Progressive Destruction.

Progressive Destruction.

I skated today for the first time in my entire life.
That wasn’t at all a false bold proclamation, nor was it conscious felating of my ego for having tried something new. No, I actually felt for the first time in a long time that I was skating for the first time ever.
Ignoring the fact that it was skateboarding that had consumed my life from age 15-18. I hoped on my board today, for the first time in about 4 years. But this time, not concerned with getting from one place to another, or meeting people to skate with to shoot the shit and just watch. Not concerned with making sure I practiced my technique and style in order to give off the impression that I semi-know what I’m doing and that I’m cool. I had experienced it while skating in the past, but I always overlooked it.
Today, I went outside with a feeling in my stomach and a restlessness in my legs, just pushed up and down the block, remembering how to hold my balance as the pebbles under the poly urethane, shook the wood like a fissure concussing itself further into another plate. Holding steady to the thought I had long forgotten, that falling is okay.

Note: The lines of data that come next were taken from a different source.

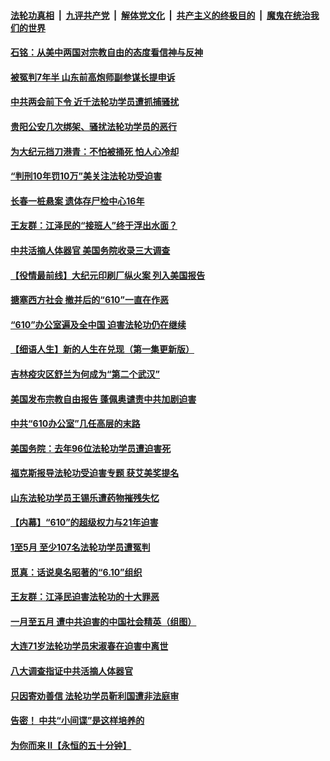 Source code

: ####  [法轮功真相](../../../../basic/blob/master/README.md?t=06142331) &nbsp;|&nbsp; [九评共产党](../../../../9ping.md/blob/master/README.md?t=06142331) &nbsp;|&nbsp; [解体党文化](../../../../jtdwh.md/blob/master/README.md?t=06142331)  &nbsp;|&nbsp; [共产主义的终极目的](../../../../gczydzjmd.md/blob/master/README.md?t=06142331) &nbsp;|&nbsp; [魔鬼在统治我们的世界](../../../../mgztzwmdsj.md/blob/master/README.md?t=06142331) 

#### [石铭：从美中两国对宗教自由的态度看信神与反神](../pages/prog424/a102870822.md?t=06142331) 

#### [被冤判7年半 山东前高炮师副参谋长提申诉](../pages/prog424/a102870742.md?t=06142331) 

#### [中共两会前下令 近千法轮功学员遭抓捕骚扰](../pages/prog424/a102870712.md?t=06142331) 

#### [贵阳公安几次绑架、骚扰法轮功学员的恶行](../pages/prog424/a102869179.md?t=06142331) 

#### [为大纪元挡刀港青：不怕被捅死 怕人心冷却](../pages/prog424/a102870231.md?t=06142331) 

#### [“判刑10年罚10万”美关注法轮功受迫害](../pages/prog424/a102870102.md?t=06142331) 

#### [长春一桩悬案 遗体存尸检中心16年](../pages/prog424/a102869995.md?t=06142331) 

#### [王友群：江泽民的“接班人”终于浮出水面？](../pages/prog424/a102870047.md?t=06142331) 

#### [中共活摘人体器官 美国务院收录三大调查](../pages/prog424/a102869803.md?t=06142331) 

#### [【役情最前线】大纪元印刷厂纵火案 列入美国报告](../pages/prog424/a102869800.md?t=06142331) 

#### [搪塞西方社会 撤并后的“610”一直在作恶](../pages/prog424/a102869186.md?t=06142331) 

#### [“610”办公室遍及全中国 迫害法轮功仍在继续](../pages/prog424/a102868649.md?t=06142331) 

#### [【细语人生】新的人生在兑现（第一集更新版）](../pages/prog424/a102868323.md?t=06142331) 

#### [吉林疫灾区舒兰为何成为“第二个武汉”](../pages/prog424/a102868392.md?t=06142331) 

#### [美国发布宗教自由报告 蓬佩奥谴责中共加剧迫害](../pages/prog424/a102868318.md?t=06142331) 

#### [中共“610办公室”几任高层的末路](../pages/prog424/a102868197.md?t=06142331) 

#### [美国务院：去年96位法轮功学员遭迫害死](../pages/prog424/a102868133.md?t=06142331) 

#### [福克斯报导法轮功受迫害专题 获艾美奖提名](../pages/prog424/a102867439.md?t=06142331) 

#### [山东法轮功学员王锡乐遭药物摧残失忆](../pages/prog424/a102867410.md?t=06142331) 

#### [【内幕】“610”的超级权力与21年迫害](../pages/prog424/a102867246.md?t=06142331) 

#### [1至5月 至少107名法轮功学员遭冤判](../pages/prog424/a102866448.md?t=06142331) 

#### [觅真：话说臭名昭著的“6.10”组织](../pages/prog424/a102865847.md?t=06142331) 

#### [王友群：江泽民迫害法轮功的十大罪恶](../pages/prog424/a102865810.md?t=06142331) 

#### [一月至五月 遭中共迫害的中国社会精英（组图）](../pages/prog424/a102865722.md?t=06142331) 

#### [大连71岁法轮功学员宋淑春在迫害中离世](../pages/prog424/a102865719.md?t=06142331) 

#### [八大调查指证中共活摘人体器官](../pages/prog424/a102865634.md?t=06142331) 

#### [只因寄劝善信 法轮功学员靳利国遭非法庭审](../pages/prog424/a102865627.md?t=06142331) 

#### [告密！ 中共“小间谍”是这样培养的](../pages/prog424/a102864002.md?t=06142331) 

#### [为你而来 II【永恒的五十分钟】](../pages/prog424/a102865179.md?t=06142331) 


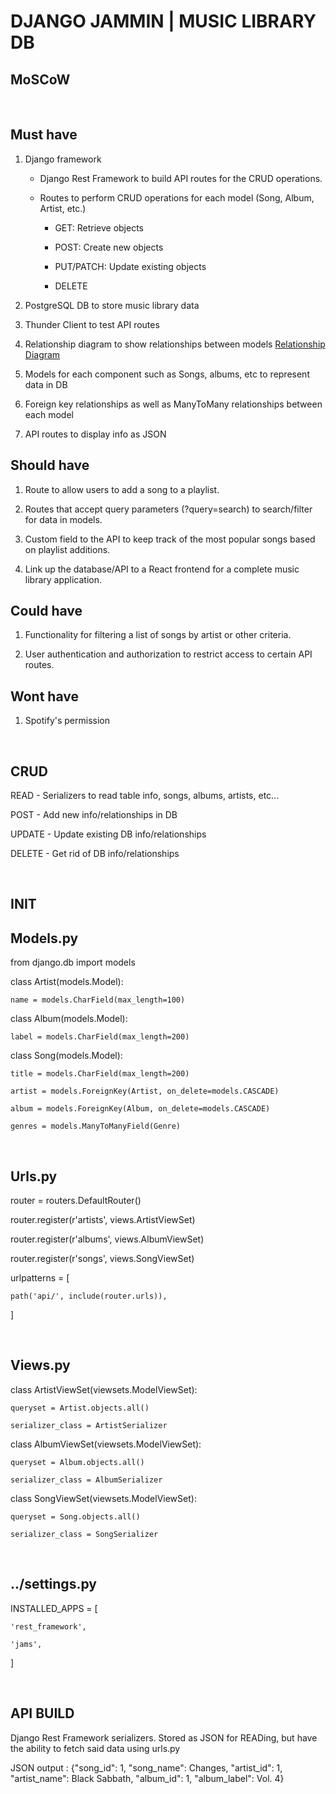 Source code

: # DJANGO JAMMIN | MUSIC LIBRARY DB

## MoSCoW

<br>

## Must have
 1. Django framework
    - Django Rest Framework to build API routes for the CRUD operations.
    - Routes to perform CRUD operations for each model (Song, Album, Artist, etc.)

        - GET: Retrieve objects

        - POST: Create new objects

        - PUT/PATCH: Update existing objects

        - DELETE

 2. PostgreSQL DB to store music library data 

 3. Thunder Client to test API routes

 4. Relationship diagram to show relationships between models [Relationship Diagram](https://dbdiagram.io/d/64ca718c02bd1c4a5e2153ea)

 5. Models for each component such as Songs, albums, etc to represent data in DB

 6. Foreign key relationships as well as ManyToMany relationships between each model

 7. API routes to display info as JSON

## Should have
 1. Route to allow users to add a song to a playlist.

 2. Routes that accept query parameters (?query=search) to search/filter for data in models.

 3. Custom field to the API to keep track of the most popular songs based on playlist additions.

 4. Link up the database/API to a React frontend for a complete music library application.

## Could have
 1. Functionality for filtering a list of songs by artist or other criteria.

 2. User authentication and authorization to restrict access to certain API routes.


## Wont have
 1. Spotify's permission

<br>

## CRUD
READ - Serializers to read table info, songs, albums, artists, etc...

POST - Add new info/relationships in DB

UPDATE - Update existing DB info/relationships

DELETE - Get rid of DB info/relationships

<br>

## INIT
## Models.py
from django.db import models


class Artist(models.Model):

    name = models.CharField(max_length=100)


class Album(models.Model):

    label = models.CharField(max_length=200)


class Song(models.Model):

    title = models.CharField(max_length=200)

    artist = models.ForeignKey(Artist, on_delete=models.CASCADE)

    album = models.ForeignKey(Album, on_delete=models.CASCADE)

    genres = models.ManyToManyField(Genre)

<br>

## Urls.py

router = routers.DefaultRouter()

router.register(r'artists', views.ArtistViewSet)

router.register(r'albums', views.AlbumViewSet)

router.register(r'songs', views.SongViewSet)


urlpatterns = [

    path('api/', include(router.urls)),

]

<br>

## Views.py

class ArtistViewSet(viewsets.ModelViewSet):

    queryset = Artist.objects.all()

    serializer_class = ArtistSerializer


class AlbumViewSet(viewsets.ModelViewSet):

    queryset = Album.objects.all()

    serializer_class = AlbumSerializer


class SongViewSet(viewsets.ModelViewSet):

    queryset = Song.objects.all()

    serializer_class = SongSerializer

<br>

## ../settings.py

INSTALLED_APPS = [

    'rest_framework',

    'jams',

]

<br>

## API BUILD
Django Rest Framework serializers. Stored as JSON for READing, but have the ability to fetch said data using urls.py


JSON output : {"song_id": 1, "song_name": Changes, "artist_id": 1, "artist_name": Black Sabbath, "album_id": 1, "album_label": Vol. 4}
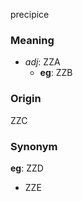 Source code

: precipice
### Meaning
+ _adj_: ZZA
    + __eg__: ZZB

### Origin

ZZC

### Synonym

__eg__: ZZD

+ ZZE


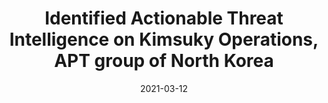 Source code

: ---
date: 2021-03-12
publishDate: 2021-03-12
nolink: false
external_link: "https://www.boho.or.kr/en/bbs/view.do?searchCnd=1&bbsId=B0001041&searchWrd=&menuNo=205083&pageIndex=2&categoryCode=&nttId=35936"
image:
  #caption: Fellowship
  focal_point: Smart
slides: example
summary: C2 servers and Malwares were shared with the Korea Internet & Security Agency (KISA) and the National Intelligence Service (NIS) to support official analysis.
#tags:
#- Personal
title: Identified Actionable Threat Intelligence on Kimsuky Operations, APT group of North Korea
links: []
#links:
#  - icon_pack: fas
#    icon: scroll
#    name: Website
#    url: 'https://www.boho.or.kr/en/bbs/view.do?searchCnd=1&bbsId=B0001041&searchWrd=&menuNo=205083&pageIndex=2&categoryCode=&nttId=35936'

--- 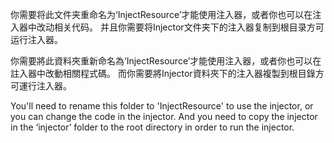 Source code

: 你需要将此文件夹重命名为‘InjectResource’才能使用注入器，或者你也可以在注入器中改动相关代码。
并且你需要将Injector文件夹下的注入器复制到根目录方可运行注入器。

你需要將此資料夾重新命名為‘InjectResource’才能使用注入器，或者你也可以在註入器中改動相關程式碼。
而你需要將Injector資料夾下的注入器複製到根目錄方可運行注入器。

You'll need to rename this folder to 'InjectResource' to use the injector, or you can change the code in the injector.
And you need to copy the injector in the ‘injector’ folder to the root directory in order to run the injector.
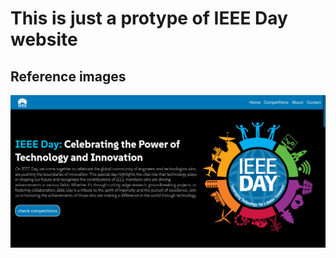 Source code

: # This is just a protype of IEEE Day website
## Reference images

![image1](https://github.com/AbinashDwibedi/IEEE-DAY-WEBSITE/blob/main/assets/ieee.png)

Remembering in a hilarious instant that the truth of the matter was, as out of shape as I was back then, when i was just a chubby Muslim kid who didn’t do the bad things and prayed 5 times a day to make sure that I everything wouldn’t go to shit again, because there was finally something good in my life, that I’m the same as I was back then, but just a little more prone to getting winded after spending a half hour trying to remember that ollie’s while moving are a lot harder than kick flips, but eating shit and having the deck fly into knee’s: still feels like getting somewhere.

Beyond that however it brought back a question that festered even back then: “How long can this last?” “How long before I have to grow up to whatever responsibility I’m supposed to take beyond what I already have?” Suffice it to say, I skated for the first time today, knowing, there needn’t be a limit. There needn’t be a time required for something to end because it is thought to be the thing that would end, for nothing really ends. Like a connection to a six layers of wood, six bolts, eight bearings, four wheels, a design manufactured to promote a brand of some kind and adhesive sandpaper that makes the whole thing follow a certain criteria of safety, it is unanswerable to the seeker of the question until they themselves decide that they are done, or when it comes to be that it needs to end to some degree.

I skated for the first time today, not alleviate the urge to skate but because this was the first time I’d pushed down the street, comfortable in my own skin. Comfortable in the idea that, sure, I’m still a big-ger dude, but I can rip better now that I know I’m in control of my body, that I can actually do something other then just push around and practice my technique and hope that hours, weeks, months of pushing around the park where we’d go every time we could, just to make sure that I was keeping afloat with everyone else. I was me again.
I skated for the first time today, and yesterday was international go skate day, and what did I do, go out and not skate. Why, because it was too late, and it’s just not something that I can keep up with anymore, but I still felt an absent bond to it, even through have been separated from it for so long.

June 21st… the first day of summer, here, in the city that made me the way I am where not many of the rules apply as long as you know the where the cops don’t give a fuck, its probably has some other connotations to others, but heavens knows those couldn’t be as important to me.
I had missed skating, just to skate, it was something i hadn’t realized I had done. Just the vibrations of beneath my feet and the ever present sweat drenching me like any high intensity circuit workout would. I could breathe, and these words just came.
Have a wonderful week to anyone reading this, I couldn’t honestly call this rambling, nor could I call it madness, I’d go so far as to say its love, for what I can’t explain, for what’s there and can’t be, never mastered, never conquered, just— Being.